Get available apartments query - elasticsearch

Overview
I have apartments which have reservations. My index has the reservations as nested fields with date fields for start_date and end_date.
I'm using the chewy ruby gem - but this doesn't matter at this time i think. Just need to get my query right.
Goal
I want to fetch all available apartments which have no reservation at the given date or no reservations at all.
Current query
Unfortunately returns all apartments:
:query => {
:bool => {
:must_not => [
{
:range => {:"reservations.start_date" => {:gte => "2017-02-10"}}
},
{
:range => {:"reservations.end_date" => {:lte => "2017-02-12"}}
}
]
}
}
Index Settings
{
"apartments" : {
"aliases" : { },
"mappings" : {
"apartment" : {
"properties" : {
"city" : {
"type" : "string"
},
"coordinates" : {
"type" : "geo_point"
},
"email" : {
"type" : "string"
},
"reservations" : {
"type" : "nested",
"properties" : {
"end_date" : {
"type" : "date",
"format" : "yyyy-MM-dd"
},
"start_date" : {
"type" : "date",
"format" : "yyyy-MM-dd"
}
}
},
"street" : {
"type" : "string"
},
"zip" : {
"type" : "string"
}
}
}
},
"settings" : {
"index" : {
"creation_date" : "1487289727161",
"number_of_shards" : "5",
"number_of_replicas" : "1",
"uuid" : "-rM79OUvQ3qkkLJmQCsoCg",
"version" : {
"created" : "2040499"
}
}
},
"warmers" : { }
}
}

We have to list free apartments and those apartment that will be available in the desired period (start_date, end_date variables)
So it should be a or query: free_aparments or available_aparments
The free apartments (those that haven't any value in reservations field) should be easy to query with a missing filter, but this is a nested field and we have to deal with.
If we perform the query with a missing filter all docs will be returned. It's weird but it happens. Here there's the explained solution: https://gist.github.com/Erni/7484095 and here is the issue: https://github.com/elastic/elasticsearch/issues/3495 The gist snnipet works with all elasticsearch versions.
The other part of the or query are available apartments. I've solved this part performing a not query. Return me those apartments that NOT have a reservation, thought a list of range that match with those aparments that do have a reservation and then negate the result using must_not filter
elasticsearch_query = {
"query": {
"filtered": {
"filter": {
"bool": {
"should": [
{
"nested": {
"filter": {
"bool": {
"must_not" : [
{
"range": {
"start_date": {
"gte" : start_date,
"lt" :end_date
}
}
},
{
"range": {
"end_date": {
"gte" : end_date,
#"lte" :end_date
}
}
}
]
}
},
"path": "reservations"
}
},
{
#{ "missing" : { "field" : "reservations"} }
"not": {
"nested": {
"path": "reservations",
"filter": {
"match_all": {}
}
}
}
}
],
}
}
},
},
"sort" : {"id":"desc"}
}
You can have a look to my solution in this notebook
I've created and example, populating a sample index and searching for desired apartments with this query
Comments answers:
Prefix: Since nested filter is performed setting path will be queried, prefix is no needed at all (at least in my tested version). And yes, you can add a field names start_date at document level or at another nested field
Apartment matches: Yes, it matches with 91 sample apartments, but since I did a search with default size parameter, only 10 are returned (I didn't specified its value, its default value). If you need to get ALL of them, use a scroll search
(notebook has been modified to clarify this points)

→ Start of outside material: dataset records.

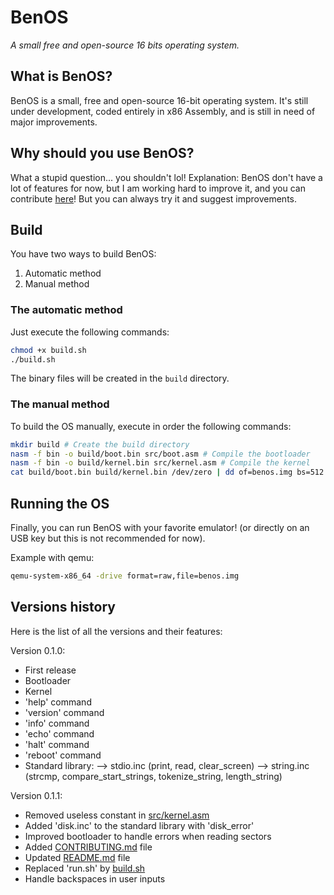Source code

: # BenOS
*A small free and open-source 16 bits operating system.*

## What is BenOS?
BenOS is a small, free and open-source 16-bit operating system. It's still under development, coded entirely in x86 Assembly, and is still in need of major improvements.

## Why should you use BenOS?
What a stupid question... you shouldn't lol!
Explanation:
BenOS don't have a lot of features for now, but I am working hard to improve it, and you can contribute [here](CONTRIBUTING.md)!
But you can always try it and suggest improvements.

## Build
You have two ways to build BenOS:
1. Automatic method
2. Manual method

### The automatic method
Just execute the following commands:
```bash
chmod +x build.sh
./build.sh
```
The binary files will be created in the `build` directory.

### The manual method
To build the OS manually, execute in order the following commands:
```bash
mkdir build # Create the build directory
nasm -f bin -o build/boot.bin src/boot.asm # Compile the bootloader
nasm -f bin -o build/kernel.bin src/kernel.asm # Compile the kernel
cat build/boot.bin build/kernel.bin /dev/zero | dd of=benos.img bs=512 count=2880 # Create the disk image
```

## Running the OS
Finally, you can run BenOS with your favorite emulator! (or directly on an USB key but this is not recommended for now).

Example with qemu:
```bash
qemu-system-x86_64 -drive format=raw,file=benos.img
```

## Versions history
Here is the list of all the versions and their features:

Version 0.1.0:
- First release
- Bootloader
- Kernel
- 'help' command
- 'version' command
- 'info' command
- 'echo' command
- 'halt' command
- 'reboot' command
- Standard library:
--> stdio.inc (print, read, clear_screen)
--> string.inc (strcmp, compare_start_strings, tokenize_string, length_string)

Version 0.1.1:
- Removed useless constant in [src/kernel.asm](src/kernel.asm)
- Added 'disk.inc' to the standard library with 'disk_error'
- Improved bootloader to handle errors when reading sectors
- Added [CONTRIBUTING.md](CONTRIBUTING.md) file
- Updated [README.md](README.md) file
- Replaced 'run.sh' by [build.sh](build.sh)
- Handle backspaces in user inputs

First of all, I think you must use the nested query.
I am not familiar with chewy-gem but the query would look something like:
:query => {
:nested: => {
:path: => "reservations",
:query => {
:bool => {
:must_not => [
{
:range => {:"reservations.start_date" => {:gte => "2017-02-10"}}
},
{
:range => {:"reservations.end_date" => {:lte => "2017-02-12"}}
}
]
}
}
}
}
But it might also not work as if there is a reservation in 2018, the fisrt bool query will be true (as the start date will be > 2017-02-10), therefore the appartment will not be returned, if I'm correct.
I would do something like:
:query => {
:nested: => {
:path: => "reservations",
:query => {
:bool => {
:must_not => [
{
:range => {:"reservations.start_date" => {:gte => "2017-02-10", :lte => "2017-02-12"}}
},
{
:range => {:"reservations.end_date" => {:gte => "2017-02-10", :lte => "2017-02-12"}}
}
]
}
}
}
}
which means no start date beetween the range you want, no end date beetween the range you want.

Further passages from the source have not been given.